Originally Posted by Trimix
Measure the capacity of the inside of the RIB hull - that will give you the weight of water it will hold. (Volume in liters)
Measure the capacity of air in the tubes - thats what will offset the water in the hull if it floods.
If the volume of air is larger, then that will offset the volume of water and you will float.
Not exactly, as the water in the rib would be not part of the mass, as the deck will be open, and at the transom the water will come and go.
As a rule of thumb, find out how much your boat weighs when out of the water, and for every tone you will need approx 1cubic meter of tube volume.
A circular tube of 500mm dia has as near as damn it 1 cubic meter of air in it, so will support 1 tonne of boat, irrespective of the boat being holed (or bilged to use it's technical term) as long as the tubes are intact they are reserve buoyancy.

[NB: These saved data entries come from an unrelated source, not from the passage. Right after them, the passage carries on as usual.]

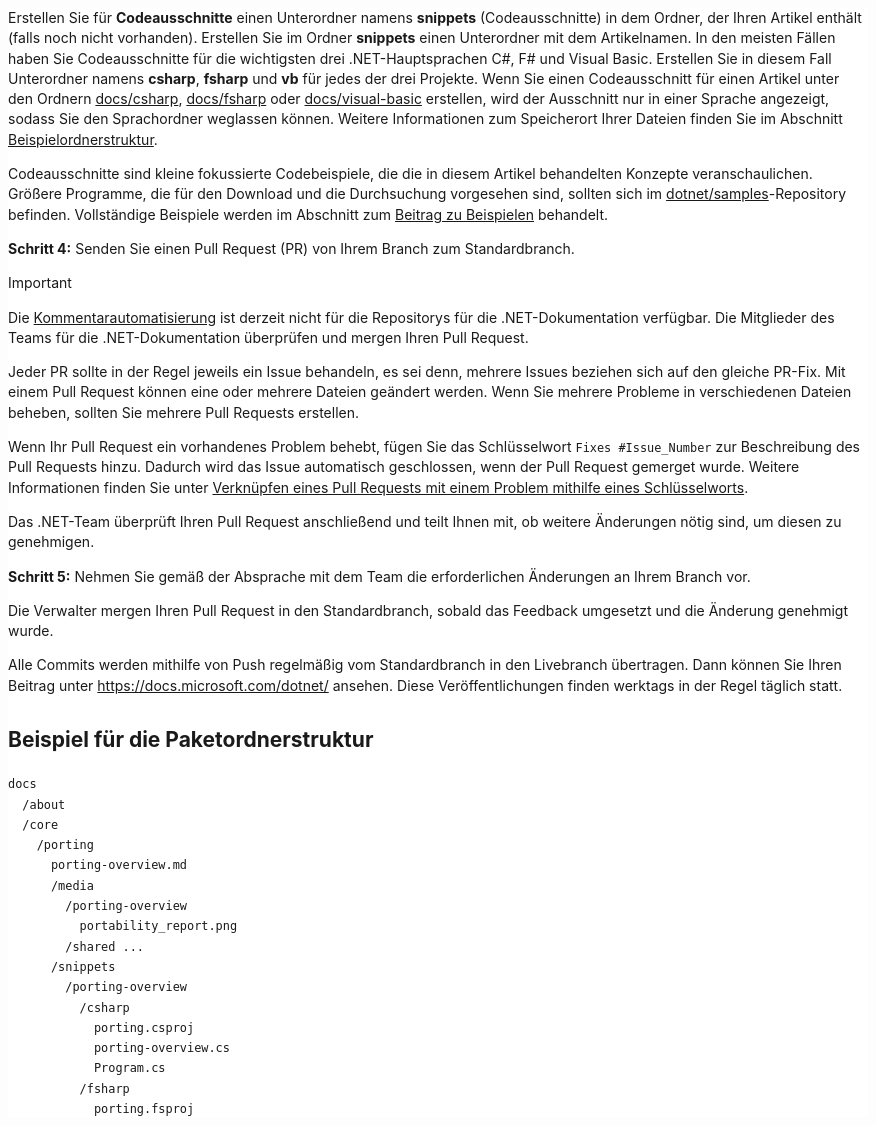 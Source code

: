 Erstellen Sie für **Codeausschnitte** einen Unterordner namens **snippets** (Codeausschnitte) in dem Ordner, der Ihren Artikel enthält (falls noch nicht vorhanden). Erstellen Sie im Ordner **snippets** einen Unterordner mit dem Artikelnamen. In den meisten Fällen haben Sie Codeausschnitte für die wichtigsten drei .NET-Hauptsprachen C#, F# und Visual Basic. Erstellen Sie in diesem Fall Unterordner namens **csharp**, **fsharp** und **vb** für jedes der drei Projekte. Wenn Sie einen Codeausschnitt für einen Artikel unter den Ordnern [docs/csharp](https://github.com/dotnet/docs/tree/main/docs/csharp), [docs/fsharp](https://github.com/dotnet/docs/tree/main/docs/fsharp) oder [docs/visual-basic](https://github.com/dotnet/docs/tree/main/docs/visual-basic) erstellen, wird der Ausschnitt nur in einer Sprache angezeigt, sodass Sie den Sprachordner weglassen können. Weitere Informationen zum Speicherort Ihrer Dateien finden Sie im Abschnitt [Beispielordnerstruktur](#example-folder-structure).

Codeausschnitte sind kleine fokussierte Codebeispiele, die die in diesem Artikel behandelten Konzepte veranschaulichen. Größere Programme, die für den Download und die Durchsuchung vorgesehen sind, sollten sich im [dotnet/samples](https://github.com/dotnet/samples)-Repository befinden. Vollständige Beispiele werden im Abschnitt zum [Beitrag zu Beispielen](#contribute-to-samples) behandelt.

**Schritt 4:** Senden Sie einen Pull Request (PR) von Ihrem Branch zum Standardbranch.

> [!IMPORTANT]
> Die [Kommentarautomatisierung](../how-to-write-workflows-major.md#review-and-sign-off) ist derzeit nicht für die Repositorys für die .NET-Dokumentation verfügbar. Die Mitglieder des Teams für die .NET-Dokumentation überprüfen und mergen Ihren Pull Request.

Jeder PR sollte in der Regel jeweils ein Issue behandeln, es sei denn, mehrere Issues beziehen sich auf den gleiche PR-Fix. Mit einem Pull Request können eine oder mehrere Dateien geändert werden. Wenn Sie mehrere Probleme in verschiedenen Dateien beheben, sollten Sie mehrere Pull Requests erstellen.

Wenn Ihr Pull Request ein vorhandenes Problem behebt, fügen Sie das Schlüsselwort `Fixes #Issue_Number` zur Beschreibung des Pull Requests hinzu. Dadurch wird das Issue automatisch geschlossen, wenn der Pull Request gemerget wurde. Weitere Informationen finden Sie unter [Verknüpfen eines Pull Requests mit einem Problem mithilfe eines Schlüsselworts](https://docs.github.com/github/managing-your-work-on-github/linking-a-pull-request-to-an-issue#linking-a-pull-request-to-an-issue-using-a-keyword).

Das .NET-Team überprüft Ihren Pull Request anschließend und teilt Ihnen mit, ob weitere Änderungen nötig sind, um diesen zu genehmigen.

**Schritt 5:** Nehmen Sie gemäß der Absprache mit dem Team die erforderlichen Änderungen an Ihrem Branch vor.

Die Verwalter mergen Ihren Pull Request in den Standardbranch, sobald das Feedback umgesetzt und die Änderung genehmigt wurde.

Alle Commits werden mithilfe von Push regelmäßig vom Standardbranch in den Livebranch übertragen. Dann können Sie Ihren Beitrag unter https://docs.microsoft.com/dotnet/ ansehen. Diese Veröffentlichungen finden werktags in der Regel täglich statt.

## <a name="example-folder-structure"></a>Beispiel für die Paketordnerstruktur

```
docs
  /about
  /core
    /porting
      porting-overview.md
      /media
        /porting-overview
          portability_report.png
        /shared ...
      /snippets
        /porting-overview
          /csharp
            porting.csproj
            porting-overview.cs
            Program.cs
          /fsharp
            porting.fsproj
```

To look at it in stability terms, your hull is not watertight, as it is open at the top, and the shape keeps it afloat when it is empty. Fill it with water so it overflows, and the tubes only need to hold up the weight of the hull material, engine and gear.

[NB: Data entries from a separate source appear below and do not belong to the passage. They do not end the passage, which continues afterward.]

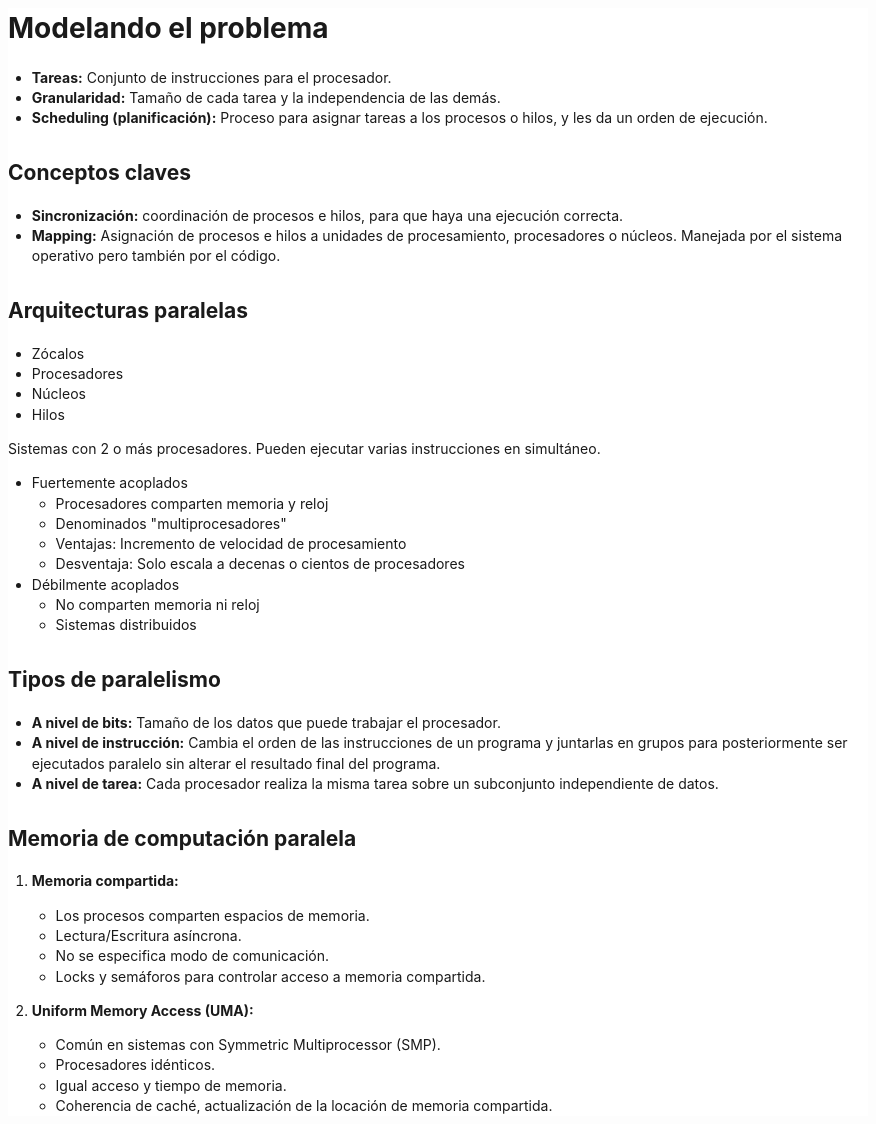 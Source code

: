 # Modelando el problema

- **Tareas:** Conjunto de instrucciones para el procesador.
- **Granularidad:** Tamaño de cada tarea y la independencia de las demás.
- **Scheduling (planificación):** Proceso para asignar tareas a los procesos o hilos, y les da un orden de ejecución.

## Conceptos claves
+ **Sincronización:** coordinación de procesos e hilos, para que haya una ejecución correcta.
+ **Mapping:** Asignación de procesos e hilos a unidades de procesamiento, procesadores o núcleos. Manejada por el sistema operativo pero también por el código.

## Arquitecturas paralelas

- Zócalos
- Procesadores
- Núcleos
- Hilos

Sistemas con 2 o más procesadores. Pueden ejecutar varias instrucciones en simultáneo.

- Fuertemente acoplados
    + Procesadores comparten memoria y reloj
    + Denominados "multiprocesadores"
    + Ventajas: Incremento de velocidad de procesamiento
    + Desventaja: Solo escala a decenas o cientos de procesadores
- Débilmente acoplados
    + No comparten memoria ni reloj
    + Sistemas distribuidos

## Tipos de paralelismo

- **A nivel de bits:** Tamaño de los datos que puede trabajar el procesador.
- **A nivel de instrucción:** Cambia el orden de las instrucciones de un programa y juntarlas en grupos para posteriormente ser ejecutados paralelo sin alterar el resultado final del programa.
- **A nivel de tarea:** Cada procesador realiza la misma tarea sobre un subconjunto independiente de datos.

## Memoria de computación paralela

1. **Memoria compartida:**
    + Los procesos comparten espacios de memoria.
    + Lectura/Escritura asíncrona.
    + No se especifica modo de comunicación.
    + Locks y semáforos para controlar acceso a memoria compartida.

2. **Uniform Memory Access (UMA):** 
    + Común en sistemas con Symmetric Multiprocessor (SMP). 
    + Procesadores idénticos. 
    + Igual acceso y tiempo de memoria. 
    + Coherencia de caché, actualización de la locación de memoria compartida.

To get technical, you also need to see how much your fibreglass displaces, so if you know what the manufacturer says is the weight of the hull and tubes, you can work out how much it will need to keep it afloat.
For example, my OP 6.5 M according to Humber weighs 600 kilo, just hull and tubes.

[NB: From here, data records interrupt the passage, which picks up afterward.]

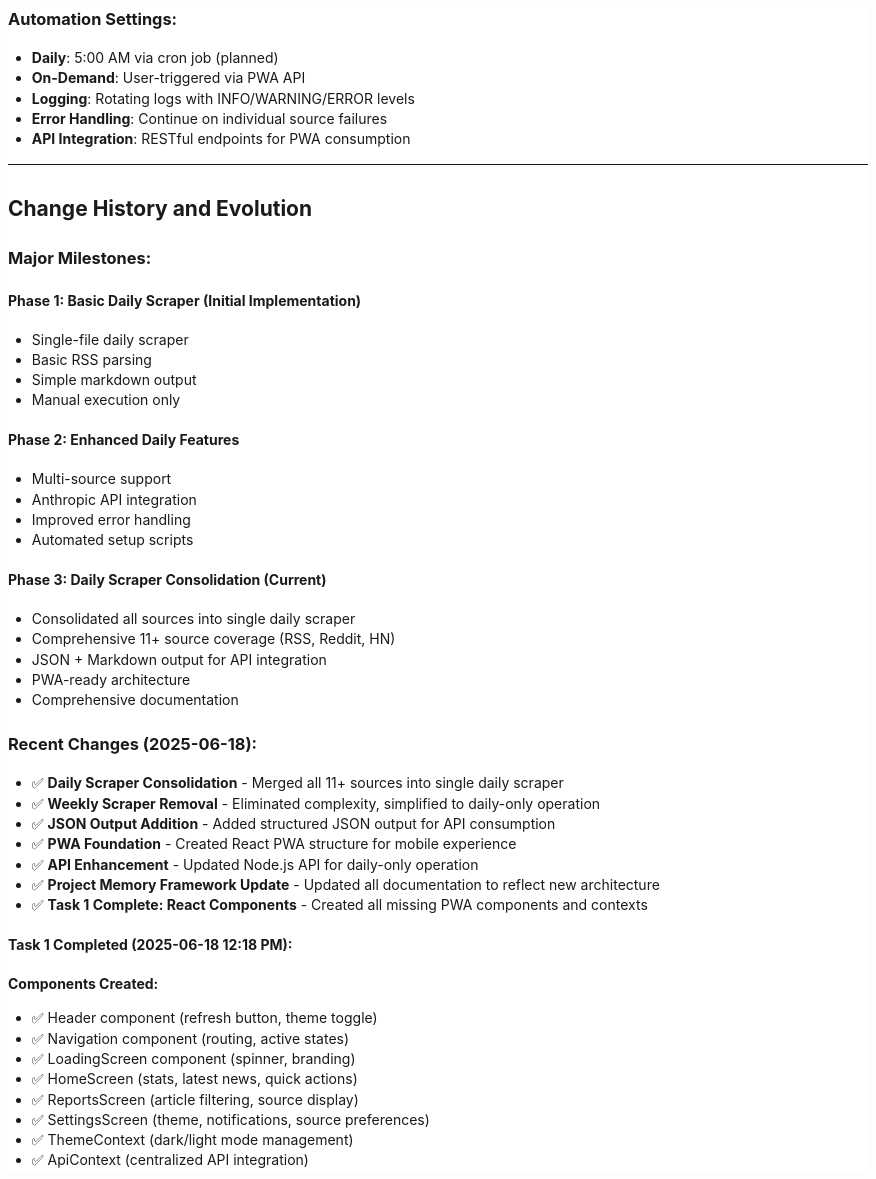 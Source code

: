 ### Automation Settings:
- **Daily**: 5:00 AM via cron job (planned)
- **On-Demand**: User-triggered via PWA API
- **Logging**: Rotating logs with INFO/WARNING/ERROR levels
- **Error Handling**: Continue on individual source failures
- **API Integration**: RESTful endpoints for PWA consumption

---

## Change History and Evolution

### Major Milestones:

#### Phase 1: Basic Daily Scraper (Initial Implementation)
- Single-file daily scraper
- Basic RSS parsing
- Simple markdown output
- Manual execution only

#### Phase 2: Enhanced Daily Features
- Multi-source support
- Anthropic API integration
- Improved error handling
- Automated setup scripts

#### Phase 3: Daily Scraper Consolidation (Current)
- Consolidated all sources into single daily scraper
- Comprehensive 11+ source coverage (RSS, Reddit, HN)
- JSON + Markdown output for API integration
- PWA-ready architecture
- Comprehensive documentation

### Recent Changes (2025-06-18):
- ✅ **Daily Scraper Consolidation** - Merged all 11+ sources into single daily scraper
- ✅ **Weekly Scraper Removal** - Eliminated complexity, simplified to daily-only operation
- ✅ **JSON Output Addition** - Added structured JSON output for API consumption
- ✅ **PWA Foundation** - Created React PWA structure for mobile experience
- ✅ **API Enhancement** - Updated Node.js API for daily-only operation
- ✅ **Project Memory Framework Update** - Updated all documentation to reflect new architecture
- ✅ **Task 1 Complete: React Components** - Created all missing PWA components and contexts

#### Task 1 Completed (2025-06-18 12:18 PM):
**Components Created:**
- ✅ Header component (refresh button, theme toggle)
- ✅ Navigation component (routing, active states)
- ✅ LoadingScreen component (spinner, branding)
- ✅ HomeScreen (stats, latest news, quick actions)
- ✅ ReportsScreen (article filtering, source display)
- ✅ SettingsScreen (theme, notifications, source preferences)
- ✅ ThemeContext (dark/light mode management)
- ✅ ApiContext (centralized API integration)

Now fibreglass has a density of 2 tones per meter cubed so that hull will take up 300 liters of physical space, which will give 300 kilos of lift when submerged. Therefore to stop the whole lot going to the bottom you would need the tubes to hold only 300 liters of air, and completely flood the hull, and it would still float.
Add all the extras such as engines, tanks, batteries, gear etc etc. and you need extra buoyancy.
I know my boat weighs in at around 1500 kilos, and with 300 kilos of hull boyancy, I would need only 1200 liters of air in my tubes to stop it going under.
The tubes are 500mm, so I need a total of about 6 meters of tube to keep it afloat, even if I took a big drill and cut holes all through the hull deck and transom, it would still float.